Spotted in New York were the chained orange bikes with DKNY.com logos on. The locals reaction was, however, surprising. The DKNY bikes were installed on Thursday and by Saturday afternoon they had all been defaced and removed spontaneously. The unseen face of this fashion initiative is that it was, in fact, a copy cat action!

DKNY orange bicycles

Originally started in St Louis, Missouri, in 2003, 30 cities all over the world adopted Ghost Bikes as a reminder action of the tragically killed or injured bicyclist on the street – white painted bikes are chained near the spot where the tragedy took place.

When we make ghost bikes we tap into the hurt of the world. Each person is part of the soul of their city. These stories can make headlines one day and are forgotten the next – we try to make the city remember. We choose to honor that stranger we know could just as easily be our friend, our sister, our own self. That choice makes us whole.

— Ryan, Street Memorial Project volunteer

Ghost Bikes

So, when first reading about the DKNY initiative I was pleased, for even if I’m addicted to my car (because it’s very practical, especially when having to move around with kids), I have a dear project with my family – to take long rides with our bicycles as soon as the kids will grow up enough to have their own bicycle. Taking notice of the people’s reaction to this orange bicycle campaign and reading about how offended they were, I got to the bottom of things. The Ghostbikes action was completely unknown to me until now. So even if I find the DKNY marketing tryout a complete failure, at least I admit it teaches me a lesson – to pay attention.
And not to fashion but to life.

What do you think? Is DKNY Bicycles initiative offending as being a copied after Ghost Bikes awareness campaign?

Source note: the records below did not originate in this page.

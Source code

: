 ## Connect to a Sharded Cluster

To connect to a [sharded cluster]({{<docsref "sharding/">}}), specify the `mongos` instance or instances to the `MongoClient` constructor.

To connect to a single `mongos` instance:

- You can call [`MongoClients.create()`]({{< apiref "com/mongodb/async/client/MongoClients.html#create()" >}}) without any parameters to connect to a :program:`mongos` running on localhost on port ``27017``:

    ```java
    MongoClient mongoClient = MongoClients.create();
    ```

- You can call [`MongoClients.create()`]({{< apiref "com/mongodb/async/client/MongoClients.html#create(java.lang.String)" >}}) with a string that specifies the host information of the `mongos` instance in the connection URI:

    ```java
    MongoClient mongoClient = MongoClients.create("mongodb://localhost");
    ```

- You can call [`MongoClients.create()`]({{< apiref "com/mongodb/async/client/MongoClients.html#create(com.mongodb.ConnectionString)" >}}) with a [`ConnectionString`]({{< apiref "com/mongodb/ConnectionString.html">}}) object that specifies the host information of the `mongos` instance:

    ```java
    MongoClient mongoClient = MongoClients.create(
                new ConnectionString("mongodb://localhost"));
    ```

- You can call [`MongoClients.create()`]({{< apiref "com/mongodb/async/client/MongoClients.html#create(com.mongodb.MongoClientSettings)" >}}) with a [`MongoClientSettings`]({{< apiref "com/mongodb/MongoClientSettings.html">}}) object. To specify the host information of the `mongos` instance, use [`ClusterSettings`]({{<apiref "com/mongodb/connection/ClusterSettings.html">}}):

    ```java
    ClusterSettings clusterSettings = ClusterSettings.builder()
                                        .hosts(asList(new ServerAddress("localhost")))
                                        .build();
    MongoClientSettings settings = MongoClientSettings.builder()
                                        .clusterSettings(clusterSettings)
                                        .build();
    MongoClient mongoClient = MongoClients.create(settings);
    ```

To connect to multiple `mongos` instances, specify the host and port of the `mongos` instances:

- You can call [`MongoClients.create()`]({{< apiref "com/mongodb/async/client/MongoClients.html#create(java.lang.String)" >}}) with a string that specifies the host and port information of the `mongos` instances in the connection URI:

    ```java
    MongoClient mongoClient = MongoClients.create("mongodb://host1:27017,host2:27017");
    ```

Or it was just an honest marketing action in order to promote healthy transportation?

Update: The New York Times reported in CityRoom Blogs that the Department of Transportation issued a statement saying “We did not have an agreement with DKNY regarding the placement of bicycles.” since they were aware that the DKNY campaign was about bike route maps.

DKNY bikes Roundup

DKNY stated: “We are very sorry if our well-intentioned ‘Explore Your City‘ program offended anyone.”

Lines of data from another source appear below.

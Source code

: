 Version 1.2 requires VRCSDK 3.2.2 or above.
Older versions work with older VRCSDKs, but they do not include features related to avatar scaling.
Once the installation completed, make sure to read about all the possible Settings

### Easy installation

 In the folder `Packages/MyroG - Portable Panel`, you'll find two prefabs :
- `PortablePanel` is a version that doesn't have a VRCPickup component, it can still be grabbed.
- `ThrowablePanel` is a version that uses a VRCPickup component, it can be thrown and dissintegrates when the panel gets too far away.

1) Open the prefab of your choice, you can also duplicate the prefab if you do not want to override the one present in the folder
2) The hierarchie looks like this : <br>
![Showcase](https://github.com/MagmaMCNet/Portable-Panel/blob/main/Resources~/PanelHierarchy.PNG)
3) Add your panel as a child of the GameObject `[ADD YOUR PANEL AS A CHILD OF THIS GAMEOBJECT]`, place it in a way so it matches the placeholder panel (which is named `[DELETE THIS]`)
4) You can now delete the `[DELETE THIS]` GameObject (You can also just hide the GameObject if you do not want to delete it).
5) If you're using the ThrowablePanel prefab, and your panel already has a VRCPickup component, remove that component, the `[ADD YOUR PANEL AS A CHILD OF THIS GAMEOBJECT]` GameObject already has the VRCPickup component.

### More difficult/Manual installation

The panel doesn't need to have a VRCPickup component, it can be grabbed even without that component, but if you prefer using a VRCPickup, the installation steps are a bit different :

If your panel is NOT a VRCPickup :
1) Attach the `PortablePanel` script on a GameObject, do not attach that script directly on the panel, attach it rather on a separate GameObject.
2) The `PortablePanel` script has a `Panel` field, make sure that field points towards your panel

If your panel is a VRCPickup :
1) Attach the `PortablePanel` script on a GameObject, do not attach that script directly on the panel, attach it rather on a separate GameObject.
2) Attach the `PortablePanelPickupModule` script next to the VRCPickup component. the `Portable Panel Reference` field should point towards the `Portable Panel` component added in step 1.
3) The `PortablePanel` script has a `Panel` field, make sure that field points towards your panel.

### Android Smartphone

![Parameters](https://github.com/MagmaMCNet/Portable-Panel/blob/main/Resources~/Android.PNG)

Anyway, the orange bikes are gone, gone gone! What next?

7 comments

#1 andrew andrew on 02.06.08 at 8:22 pm

The Worst Marketing Idea Ever.

Trashes the City. (Litter Bugs)
Ages Poorly.
Bad Taste (in Light of the White Ghost Bikes)
Trying Way Too Hard.
Better to Give The Bikes Away to Kids That Need Them.
Just Gross and Poorly Executed.

we could go on…

#2 Seamus on 02.07.08 at 10:55 am

“…honest marketing action…”

Oxymoron if ever I read one

#3 Bradly on 02.07.08 at 2:37 pm

I agree with much of what Andrew said. I think the other aspect of the DKNY project is that a lot of cyclists could care less about a main stream fashion company like DKNY. This whole thing was like a Harvord Student producing a rap video. It just doesn’t fit. I’m sure someone at DKNY thought it was a great idea but they were obviously an outsider to the bike culture.

Andrew was right…They should have repaired the bikes if needed and given them away to children. Or made a donation to an existing bicycle advocacy organization. That could have gotten national attention.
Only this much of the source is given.